We saw in Figure 2-1 in which components of the kernel we can use modules: device drivers, file systems, network protocols, and network drivers. The use of modules is actually not limited to these components. Modules can normally be used on an individual basis. However, adding some functionality means that you need a corresponding kernel interface to inform the rest of the kernel about the new components. The interfaces of the Linux network architecture and the possibilities to expand it by new functionalities are one of the central issues of this book.

When compiled as kernel modules, new functionalities can be added as needed and removed once you don't need them anymore. (See Section 2.4.1.) This means that the principle of modularization is very similar to the flexibility of microkernels, the only difference being that Linux modules run in the kernel address space, components of microkernel systems in the user address space.
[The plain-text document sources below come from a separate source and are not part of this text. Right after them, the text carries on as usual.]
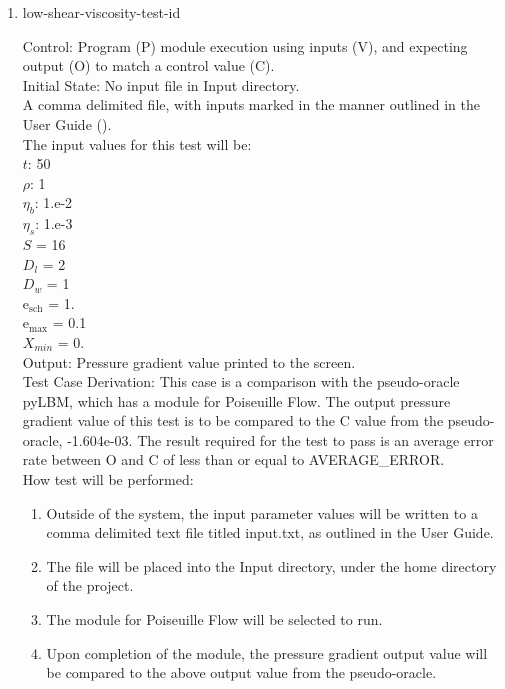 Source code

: \documentclass[12pt, titlepage]{article}
\newcounter{testcounter} %
\begin{document}
\begin{enumerate}
\item{low-shear-viscosity-test-id\thetestcounter \\}

Control: Program (P) module execution using inputs (V), and expecting output (O) to match a control value (C).\\
					
Initial State: No input file in Input directory.\\
					
A comma delimited file, with inputs marked in the manner outlined in the User
Guide (\citet{LBM_UserGuide_PM}).\\The input values for this test will be:\\
$t$: 50\\
$\rho$: 1\\
$\eta_b$: 1.e-2\\
$\eta_s$: 1.e-3\\
$S$ = 16\\
$D_{l}$ = 2\\
$D_{w}$ = 1\\
$\mathrm{e_{sch}}$ = 1.\\
$\mathrm{e_{max}}$ = 0.1\\
$X_{min}$ = 0.\\

Output: Pressure gradient value printed to the screen. \\ 

Test Case Derivation: This case is a comparison with the pseudo-oracle pyLBM,
which has a module for Poiseuille Flow. The output pressure gradient value of
this test is to be compared to the C value from the pseudo-oracle,
-1.604e-03. The result required for the test to pass is an average error rate
between O and C of less than or equal to AVERAGE\_ERROR.\\
					
How test will be performed: 

\begin{enumerate}
\item Outside of the system, the input parameter values will be written to a comma delimited text file titled input.txt, as outlined in the User Guide.
\item The file will be placed into the Input directory, under the home directory of the project.
\item The module for Poiseuille Flow will be selected to run.
\item Upon completion of the module, the pressure gradient output value will be compared to the above output value from the pseudo-oracle.
\end{enumerate}	


\end{enumerate}
\end{document}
More specifically, the Linux module concept combines the benefits of both operating-system variants. On the one hand, it avoids the expensive change of address spaces known from the microkernel-based approach; on the other, it lets you expand the kernel functionality individually at runtime at the same time.

The following sections take a closer look at the structure and management of kernel modules, because modules are the best and most flexible option to enhance the Linux network architecture. Unfortunately, a detailed description of kernel modules would go beyond the scope of this book; we refer mainly to [RuCo01] and [BBDK+01] instead.

2.4.1 Managing Kernel Modules

A kernel module consists of object code, which is loaded into the kernel address space at runtime, where it can be executed. When the system starts, it is not known which modules with what functionalities should be loaded, so the module has to make itself known to the respective components of the kernel. A module should also remove all references to itself when it is removed from the kernel address space. There are two methods available for these tasks, which each kernel module should implement namely, init_module() and cleanup_module(). We will have a closer look at these methods in Section 2.4.2; first, however we need some general information about the management of kernel modules outside the kernel.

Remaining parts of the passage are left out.